State Bank of India (SBI), the country’s largest bank, linked its interest rates on savings bank deposits and short term loans to the repo rate of the Reserve Bank of India (RBI).
The repo rate - the interest rate at which the RBI lends funds to banks - is currently 6%.
SBI has linked savings bank deposits with balances of more than Rs 1 lakh to the repo rate.
This will replace the previous practice of linking these deposits to the Marginal Cost of Funds based Lending Rate (MCLR), an internal benchmark.

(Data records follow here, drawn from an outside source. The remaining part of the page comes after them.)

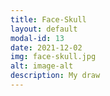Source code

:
 ```yaml
---
title: Face-Skull
layout: default
modal-id: 13
date: 2021-12-02
img: face-skull.jpg
alt: image-alt
description: My draw
---
```

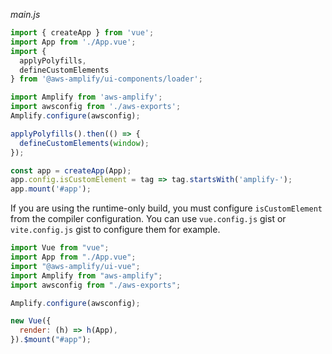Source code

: _main.js_

<amplify-block-switcher>
<amplify-block name="Vue 3">

```js
import { createApp } from 'vue';
import App from './App.vue';
import { 
  applyPolyfills,
  defineCustomElements
} from '@aws-amplify/ui-components/loader';

import Amplify from 'aws-amplify';
import awsconfig from './aws-exports';
Amplify.configure(awsconfig);

applyPolyfills().then(() => {
  defineCustomElements(window);
});

const app = createApp(App);
app.config.isCustomElement = tag => tag.startsWith('amplify-');
app.mount('#app');
```

<amplify-callout warning>

If you are using the runtime-only build, you must configure `isCustomElement` from the compiler configuration. You can use <amplify-external-link href="https://gist.github.com/wlee221/3d47f9598d5ad85bfa7a138bad112c3c"><code>vue.config.js</code></amplify-external-link> gist or <amplify-external-link href="https://gist.github.com/wlee221/3d47f9598d5ad85bfa7a138bad112c3c"><code>vite.config.js</code></amplify-external-link> gist to configure them for example. 

</amplify-callout>

</amplify-block>
<amplify-block name="Vue 2">

```js
import Vue from "vue";
import App from "./App.vue";
import "@aws-amplify/ui-vue";
import Amplify from "aws-amplify";
import awsconfig from "./aws-exports";

Amplify.configure(awsconfig);

new Vue({
  render: (h) => h(App),
}).$mount("#app");
```

</amplify-block>
</amplify-block-switcher>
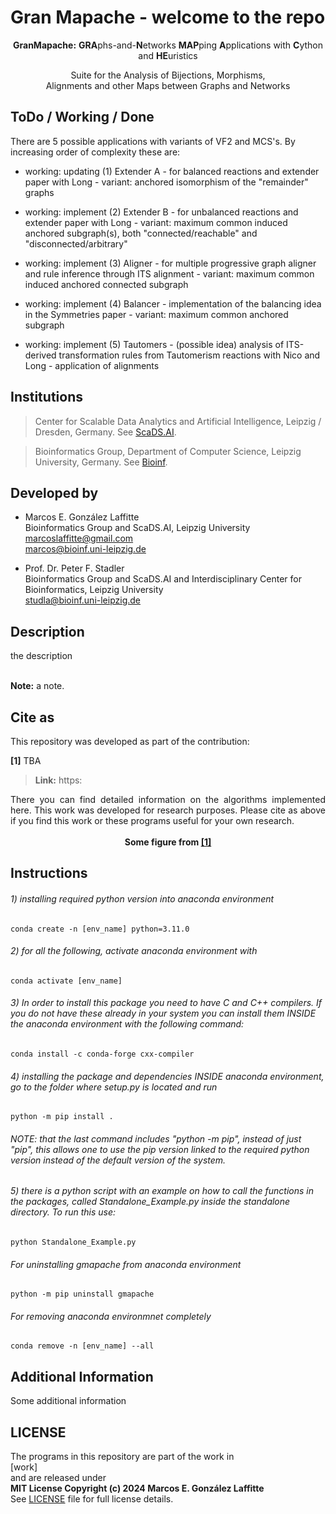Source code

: # Gran Mapache - welcome to the repo

<p align="center">
<strong>GranMapache:</strong> <strong>GRA</strong>phs-and-<strong>N</strong>etworks <strong>MAP</strong>ping <strong>A</strong>pplications with <strong>C</strong>ython and <strong>HE</strong>uristics
</p>

<p align="center">
Suite for the Analysis of Bijections, Morphisms,<br/>
Alignments and other Maps between Graphs and Networks
</p>


## ToDo / Working / Done

There are 5 possible applications with variants of VF2 and MCS's. By increasing order of complexity these are:

- working: updating (1) Extender A - for balanced reactions and extender paper with Long - variant: anchored isomorphism of the "remainder" graphs

- working: implement (2) Extender B - for unbalanced reactions and extender paper with Long - variant: maximum common induced anchored subgraph(s), both "connected/reachable" and "disconnected/arbitrary"

- working: implement (3) Aligner - for multiple progressive graph aligner and rule inference through ITS alignment - variant: maximum common induced anchored connected subgraph

- working: implement (4) Balancer - implementation of the balancing idea in the Symmetries paper - variant: maximum common anchored subgraph

- working: implement (5) Tautomers - (possible idea) analysis of ITS-derived transformation rules from Tautomerism reactions with Nico and Long - application of alignments


## Institutions

> Center for Scalable Data Analytics and Artificial Intelligence, Leipzig / Dresden, Germany. See <a href="https://scads.ai/">ScaDS.AI</a>.<br/>

> Bioinformatics Group, Department of Computer Science, Leipzig University, Germany. See <a href="https://www.bioinf.uni-leipzig.de/">Bioinf</a>.<br/>


## Developed by

- Marcos E. González Laffitte<br/>
  Bioinformatics Group and ScaDS.AI, Leipzig University<br/>
  marcoslaffitte@gmail.com<br/>
  marcos@bioinf.uni-leipzig.de<br/>

- Prof. Dr. Peter F. Stadler<br/>
  Bioinformatics Group and ScaDS.AI and Interdisciplinary Center for Bioinformatics, Leipzig University<br/>
  studla@bioinf.uni-leipzig.de<br/>


## Description

<div align="justify">
the description
</div>
<br/>

**Note:** a note.

## Cite as

This repository was developed as part of the contribution:

**[1]** TBA
> **Link:** https:

<div align="justify">
There you can find detailed information on the algorithms implemented here. This work was developed for research purposes. Please cite as above if you find this work or these programs useful for your own research.
</div>
<br/>

<div align="center">
<strong>Some figure from <a href="link">[1]</a></strong><br/>
</div>



## Instructions

###### 1) installing required python version into anaconda environment
```
conda create -n [env_name] python=3.11.0
```

###### 2) for all the following, activate anaconda environment with
```
conda activate [env_name]
```

###### 3) In order to install this package you need to have C and C++ compilers. If you do not have these already in your system you can install them INSIDE the anaconda environment with the following command:
```
conda install -c conda-forge cxx-compiler
```

###### 4) installing the package and dependencies INSIDE anaconda environment, go to the folder where setup.py is located and run
```
python -m pip install .
```

######  NOTE: that the last command includes "python -m pip", instead of just "pip", this allows one to use the pip version linked to the required python version instead of the default version of the system.

###### 5) there is a python script with an example on how to call the functions in the packages, called Standalone_Example.py inside the standalone directory. To run this use:
```
python Standalone_Example.py
```

###### For uninstalling gmapache from anaconda environment
```
python -m pip uninstall gmapache
```

###### For removing anaconda environmnet completely
```
conda remove -n [env_name] --all
```



## Additional Information

Some additional information


## LICENSE

The programs in this repository are part of the work in<br/>
[work]<br/>
and are released under<br/>
<strong>MIT License Copyright (c) 2024 Marcos E. González Laffitte</strong><br/>
See <a href="./LICENSE">LICENSE</a> file for full license details.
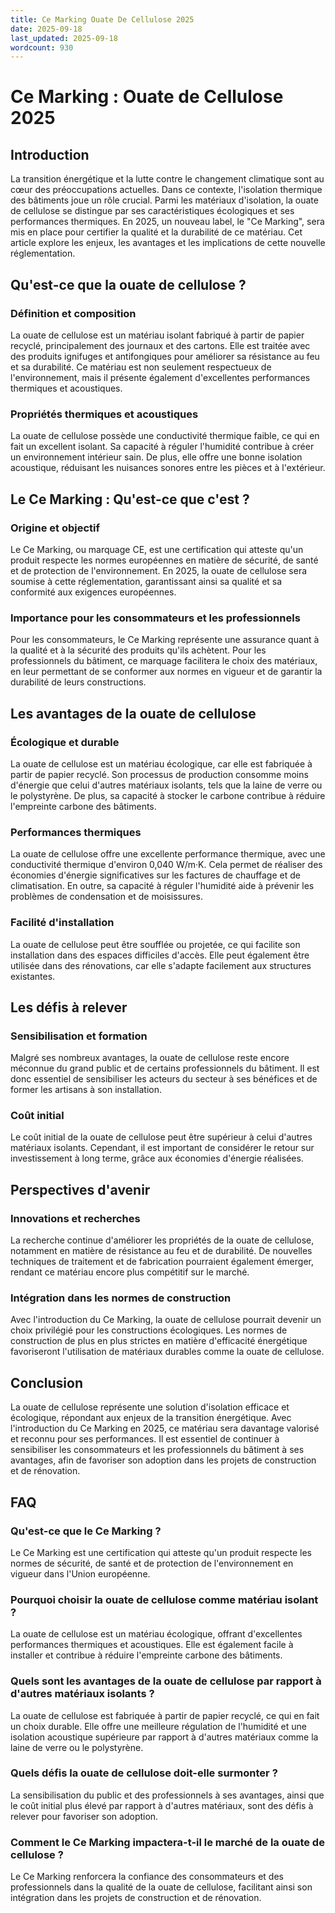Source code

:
 ```yaml
---
title: Ce Marking Ouate De Cellulose 2025
date: 2025-09-18
last_updated: 2025-09-18
wordcount: 930
---
```


# Ce Marking : Ouate de Cellulose 2025

## Introduction

La transition énergétique et la lutte contre le changement climatique sont au cœur des préoccupations actuelles. Dans ce contexte, l'isolation thermique des bâtiments joue un rôle crucial. Parmi les matériaux d'isolation, la ouate de cellulose se distingue par ses caractéristiques écologiques et ses performances thermiques. En 2025, un nouveau label, le "Ce Marking", sera mis en place pour certifier la qualité et la durabilité de ce matériau. Cet article explore les enjeux, les avantages et les implications de cette nouvelle réglementation.

## Qu'est-ce que la ouate de cellulose ?

### Définition et composition

La ouate de cellulose est un matériau isolant fabriqué à partir de papier recyclé, principalement des journaux et des cartons. Elle est traitée avec des produits ignifuges et antifongiques pour améliorer sa résistance au feu et sa durabilité. Ce matériau est non seulement respectueux de l'environnement, mais il présente également d'excellentes performances thermiques et acoustiques.

### Propriétés thermiques et acoustiques

La ouate de cellulose possède une conductivité thermique faible, ce qui en fait un excellent isolant. Sa capacité à réguler l'humidité contribue à créer un environnement intérieur sain. De plus, elle offre une bonne isolation acoustique, réduisant les nuisances sonores entre les pièces et à l'extérieur.

## Le Ce Marking : Qu'est-ce que c'est ?

### Origine et objectif

Le Ce Marking, ou marquage CE, est une certification qui atteste qu'un produit respecte les normes européennes en matière de sécurité, de santé et de protection de l'environnement. En 2025, la ouate de cellulose sera soumise à cette réglementation, garantissant ainsi sa qualité et sa conformité aux exigences européennes.

### Importance pour les consommateurs et les professionnels

Pour les consommateurs, le Ce Marking représente une assurance quant à la qualité et à la sécurité des produits qu'ils achètent. Pour les professionnels du bâtiment, ce marquage facilitera le choix des matériaux, en leur permettant de se conformer aux normes en vigueur et de garantir la durabilité de leurs constructions.

## Les avantages de la ouate de cellulose

### Écologique et durable

La ouate de cellulose est un matériau écologique, car elle est fabriquée à partir de papier recyclé. Son processus de production consomme moins d'énergie que celui d'autres matériaux isolants, tels que la laine de verre ou le polystyrène. De plus, sa capacité à stocker le carbone contribue à réduire l'empreinte carbone des bâtiments.

### Performances thermiques

La ouate de cellulose offre une excellente performance thermique, avec une conductivité thermique d'environ 0,040 W/m·K. Cela permet de réaliser des économies d'énergie significatives sur les factures de chauffage et de climatisation. En outre, sa capacité à réguler l'humidité aide à prévenir les problèmes de condensation et de moisissures.

### Facilité d'installation

La ouate de cellulose peut être soufflée ou projetée, ce qui facilite son installation dans des espaces difficiles d'accès. Elle peut également être utilisée dans des rénovations, car elle s'adapte facilement aux structures existantes.

## Les défis à relever

### Sensibilisation et formation

Malgré ses nombreux avantages, la ouate de cellulose reste encore méconnue du grand public et de certains professionnels du bâtiment. Il est donc essentiel de sensibiliser les acteurs du secteur à ses bénéfices et de former les artisans à son installation.

### Coût initial

Le coût initial de la ouate de cellulose peut être supérieur à celui d'autres matériaux isolants. Cependant, il est important de considérer le retour sur investissement à long terme, grâce aux économies d'énergie réalisées.

## Perspectives d'avenir

### Innovations et recherches

La recherche continue d'améliorer les propriétés de la ouate de cellulose, notamment en matière de résistance au feu et de durabilité. De nouvelles techniques de traitement et de fabrication pourraient également émerger, rendant ce matériau encore plus compétitif sur le marché.

### Intégration dans les normes de construction

Avec l'introduction du Ce Marking, la ouate de cellulose pourrait devenir un choix privilégié pour les constructions écologiques. Les normes de construction de plus en plus strictes en matière d'efficacité énergétique favoriseront l'utilisation de matériaux durables comme la ouate de cellulose.

## Conclusion

La ouate de cellulose représente une solution d'isolation efficace et écologique, répondant aux enjeux de la transition énergétique. Avec l'introduction du Ce Marking en 2025, ce matériau sera davantage valorisé et reconnu pour ses performances. Il est essentiel de continuer à sensibiliser les consommateurs et les professionnels du bâtiment à ses avantages, afin de favoriser son adoption dans les projets de construction et de rénovation.

## FAQ

### Qu'est-ce que le Ce Marking ?

Le Ce Marking est une certification qui atteste qu'un produit respecte les normes de sécurité, de santé et de protection de l'environnement en vigueur dans l'Union européenne.

### Pourquoi choisir la ouate de cellulose comme matériau isolant ?

La ouate de cellulose est un matériau écologique, offrant d'excellentes performances thermiques et acoustiques. Elle est également facile à installer et contribue à réduire l'empreinte carbone des bâtiments.

### Quels sont les avantages de la ouate de cellulose par rapport à d'autres matériaux isolants ?

La ouate de cellulose est fabriquée à partir de papier recyclé, ce qui en fait un choix durable. Elle offre une meilleure régulation de l'humidité et une isolation acoustique supérieure par rapport à d'autres matériaux comme la laine de verre ou le polystyrène.

### Quels défis la ouate de cellulose doit-elle surmonter ?

La sensibilisation du public et des professionnels à ses avantages, ainsi que le coût initial plus élevé par rapport à d'autres matériaux, sont des défis à relever pour favoriser son adoption.

### Comment le Ce Marking impactera-t-il le marché de la ouate de cellulose ?

Le Ce Marking renforcera la confiance des consommateurs et des professionnels dans la qualité de la ouate de cellulose, facilitant ainsi son intégration dans les projets de construction et de rénovation.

Marginal Cost of Funds based Lending Rate (MCLR) is the minimum interest rate, below which a bank is not permitted to lend, though RBI can give authorization for the same in exceptional cases. It depends on factors such as fixed deposit rates, source of funds and savings rate.
Advantage of external benchmark linking: It is expected that the new system of external benchmark will bring in more transparency in fixing interest rates, and help in faster transmission of rates.
In its December 2018 monetary policy meet, the RBI had proposed the benchmarking/ linking of fresh floating-rate on retail loans and loans to micro and small enterprises to an external benchmark like repo rate or Treasury Bill rate, from April 1, 2019.
Treasury Bill is a short term (up to 1 year) debt issuance from the Government of India. These instruments are issued at a discount and redeemed at the face value on maturity, which provides the interest rate return on the security.
However, on April 4, the RBI announced that it has put on hold its proposal to link interest rates on deposits and short-term loans to an external benchmark like the repo rate or Treasury Bill following the opposition from other banks.